Recently, high-intensity interval training (HIIT) has been recognized as a safe and effective alternative to moderate-intensity continuous training (MICT) for older patients with CVD in cardiac rehabilitation (CR) settings in an effort to improve health outcomes. The effect of HIIT and specific HIIT protocols for older patients with CVD, and the contributing mechanisms underlying the improvements in peak oxygen uptake (VO2), an independent predictor of all-cause and cardiovascular mortality, have not been adequately reviewed. This brief review firstly considers general principles and suggestions for prescription of HIIT for older patients with CVD. Further, specific challenges pertaining to older adults will be discussed, including complexities related to frailty and other physiological limitations that are common in older patients with CVD. Second, we discuss the physiological mechanisms by which HIIT contributes to improvements in peak VO2. Third, we report the effects of HIIT on cardiovascular health in older patients with coronary artery disease and heart failure.
KEY POINTS.
High-intensity interval training has been shown to result in greater improvements in peak oxygen uptake (VO2) when compared to moderate-intensity continuous training for patients at high risk of developing and those with overt cardiovascular disease (CVD).
The presence of CVD and frailty increase with advanced age.
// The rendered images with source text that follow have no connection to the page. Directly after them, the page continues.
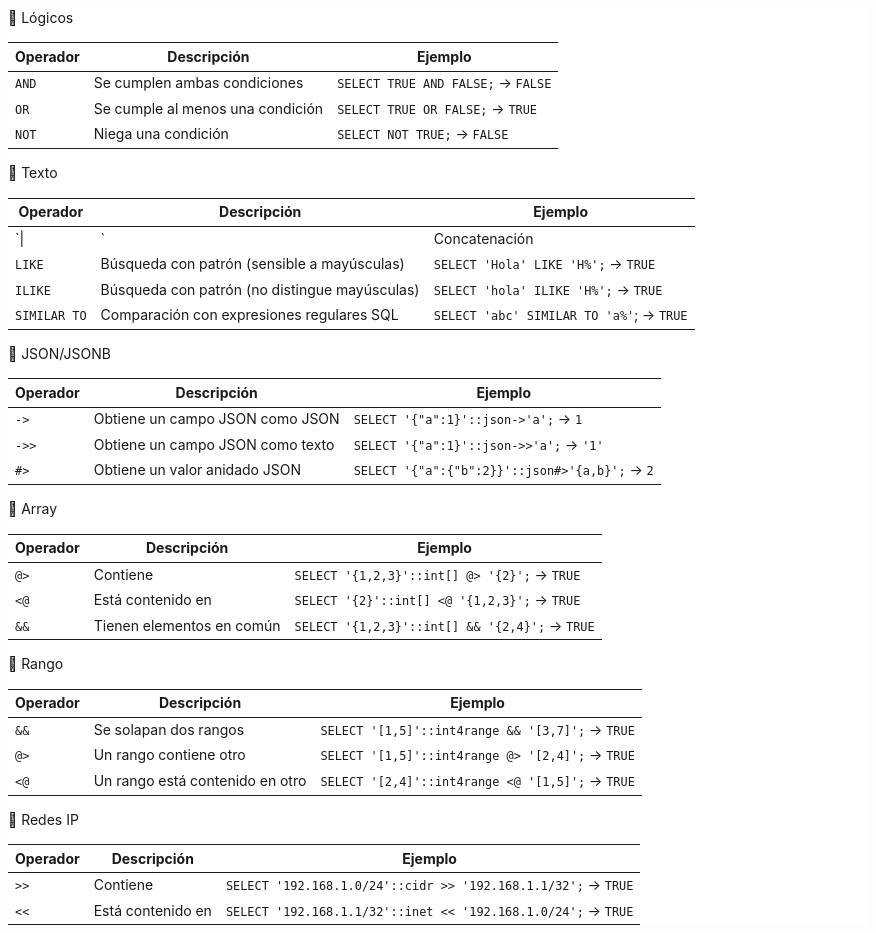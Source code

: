 📍 Lógicos

| Operador | Descripción                      | Ejemplo                            |
| -------- | -------------------------------- | ---------------------------------- |
| `AND`    | Se cumplen ambas condiciones     | `SELECT TRUE AND FALSE;` → `FALSE` |
| `OR`     | Se cumple al menos una condición | `SELECT TRUE OR FALSE;` → `TRUE`   |
| `NOT`    | Niega una condición              | `SELECT NOT TRUE;` → `FALSE`       |

📍 Texto

| Operador     | Descripción                                   | Ejemplo                                  |
| ------------ | --------------------------------------------- | ---------------------------------------- |
| `\|          | `                                             | Concatenación                            |
| `LIKE`       | Búsqueda con patrón (sensible a mayúsculas)   | `SELECT 'Hola' LIKE 'H%';` → `TRUE`      |
| `ILIKE`      | Búsqueda con patrón (no distingue mayúsculas) | `SELECT 'hola' ILIKE 'H%';` → `TRUE`     |
| `SIMILAR TO` | Comparación con expresiones regulares SQL     | `SELECT 'abc' SIMILAR TO 'a%'`; → `TRUE` |

📍 JSON/JSONB

| Operador | Descripción                      | Ejemplo                                        |
| -------- | -------------------------------- | ---------------------------------------------- |
| `->`     | Obtiene un campo JSON como JSON  | `SELECT '{"a":1}'::json->'a';` → `1`           |
| `->>`    | Obtiene un campo JSON como texto | `SELECT '{"a":1}'::json->>'a';` → `'1'`        |
| `#>`     | Obtiene un valor anidado JSON    | `SELECT '{"a":{"b":2}}'::json#>'{a,b}';` → `2` |

📍 Array

| Operador | Descripción               | Ejemplo                                        |
| -------- | ------------------------- | ---------------------------------------------- |
| `@>`     | Contiene                  | `SELECT '{1,2,3}'::int[] @> '{2}';` → `TRUE`   |
| `<@`     | Está contenido en         | `SELECT '{2}'::int[] <@ '{1,2,3}';` → `TRUE`   |
| `&&`     | Tienen elementos en común | `SELECT '{1,2,3}'::int[] && '{2,4}';` → `TRUE` |

📍 Rango

| Operador | Descripción                     | Ejemplo                                          |
| -------- | ------------------------------- | ------------------------------------------------ |
| `&&`     | Se solapan dos rangos           | `SELECT '[1,5]'::int4range && '[3,7]';` → `TRUE` |
| `@>`     | Un rango contiene otro          | `SELECT '[1,5]'::int4range @> '[2,4]';` → `TRUE` |
| `<@`     | Un rango está contenido en otro | `SELECT '[2,4]'::int4range <@ '[1,5]';` → `TRUE` |

📍 Redes IP

| Operador | Descripción       | Ejemplo                                                       |
| -------- | ----------------- | ------------------------------------------------------------- |
| `>>`     | Contiene          | `SELECT '192.168.1.0/24'::cidr >> '192.168.1.1/32';` → `TRUE` |
| `<<`     | Está contenido en | `SELECT '192.168.1.1/32'::inet << '192.168.1.0/24';` → `TRUE` |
High-intensity interval training has shown positive effects in improving cardiovascular outcomes and frailty in older adults.
High-intensity interval training can be prescribed using a combination of objective and subjective measures of exercise intensity with similar results for older CVD patients in cardiac rehabilitation settings.
Multisystem integrative physiologic adaptations in respiratory, cardiovascular, and skeletal muscle systems induced by high-intensity interval training contribute to improvements in peak VO2.